Au Moyen Âge, comme dans l’Antiquité, le sol de la Camargue était plus fertile que de nos jours. A l’époque de la conquête romaine, elle était même connue comme « le grenier de l’armée de Marius ». En 1116, la terre de Méjanes passe dans les mains de Raimond des Beaux. Celui-ci fortifie les lieux.

Pendant le XIIe siècle, Méjanes connait des périodes de perturbations. En effet, en 1165, sur les rives du Vaccarès, ses habitants sont témoins d’un épisode de la querelle des Investitures entre le Pape Alexandre III, exilé en France, et l’antipape Pascal III, soutenu par l’empereur germanique Frédéric Ier Barberousse. En 1225 Hugues IV des Beaux vend l’étang de Vaccarès à la ville d’Arles mais garde le domaine de Méjanes.

Le temps des croisades. Hugues des Beaux engage contre un prêt important, auprès de la maison d’Arles, tous ses droits sur plusieurs villages de Camargue dont Méjanes.
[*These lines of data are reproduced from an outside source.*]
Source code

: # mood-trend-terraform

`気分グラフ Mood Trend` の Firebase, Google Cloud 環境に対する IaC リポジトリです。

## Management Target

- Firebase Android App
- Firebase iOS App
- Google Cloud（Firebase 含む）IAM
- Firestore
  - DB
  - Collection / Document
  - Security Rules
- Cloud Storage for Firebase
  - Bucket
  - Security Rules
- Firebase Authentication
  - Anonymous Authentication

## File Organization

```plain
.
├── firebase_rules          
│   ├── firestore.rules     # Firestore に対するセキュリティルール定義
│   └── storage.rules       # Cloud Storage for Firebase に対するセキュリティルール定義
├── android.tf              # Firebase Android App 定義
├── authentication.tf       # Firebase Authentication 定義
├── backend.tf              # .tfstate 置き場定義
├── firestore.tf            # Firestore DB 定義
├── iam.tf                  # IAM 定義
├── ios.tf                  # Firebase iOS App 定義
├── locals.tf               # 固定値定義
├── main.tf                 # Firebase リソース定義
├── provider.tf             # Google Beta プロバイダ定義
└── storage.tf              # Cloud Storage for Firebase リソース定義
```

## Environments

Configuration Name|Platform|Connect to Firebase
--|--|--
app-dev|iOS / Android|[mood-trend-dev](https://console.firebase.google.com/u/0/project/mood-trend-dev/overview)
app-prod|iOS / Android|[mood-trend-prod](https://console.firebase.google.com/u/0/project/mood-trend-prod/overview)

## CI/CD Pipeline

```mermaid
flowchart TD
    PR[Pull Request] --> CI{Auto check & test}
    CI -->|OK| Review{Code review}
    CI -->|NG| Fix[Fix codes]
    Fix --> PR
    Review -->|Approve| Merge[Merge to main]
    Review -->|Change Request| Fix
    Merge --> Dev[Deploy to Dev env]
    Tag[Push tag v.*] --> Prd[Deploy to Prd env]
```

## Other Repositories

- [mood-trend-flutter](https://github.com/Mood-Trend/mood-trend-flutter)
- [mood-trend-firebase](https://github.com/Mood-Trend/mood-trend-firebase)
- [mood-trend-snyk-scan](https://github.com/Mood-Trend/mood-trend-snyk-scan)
Après sa mort, son fils vend le domaine aux Templiers, qui deviennent Seigneurs de Méjanes en 1240. Au cœur du Delta du Rhône, Méjanes est un point stratégique de surveillance des routes et des cours d’eau avoisinant. La tour de Méjanes reliait par son phare Arles et les Saintes-Maries.

Au XIVe siècle, des jugements contre les Templiers ont lieu. Ceux de Méjanes avaient dû se préparer à leurs arrestations car aucun bien de valeurs ne fut retrouvé sur le domaine. Pendant le procès des Templiers, les commanderies provençales furent rassemblées ; Sainte-Luce d’Arles recevra, parmi d’autres terres, celle de Méjanes. Elle deviendra propriété des Hospitaliers de l'ordre de Saint-Jean de Jérusalem.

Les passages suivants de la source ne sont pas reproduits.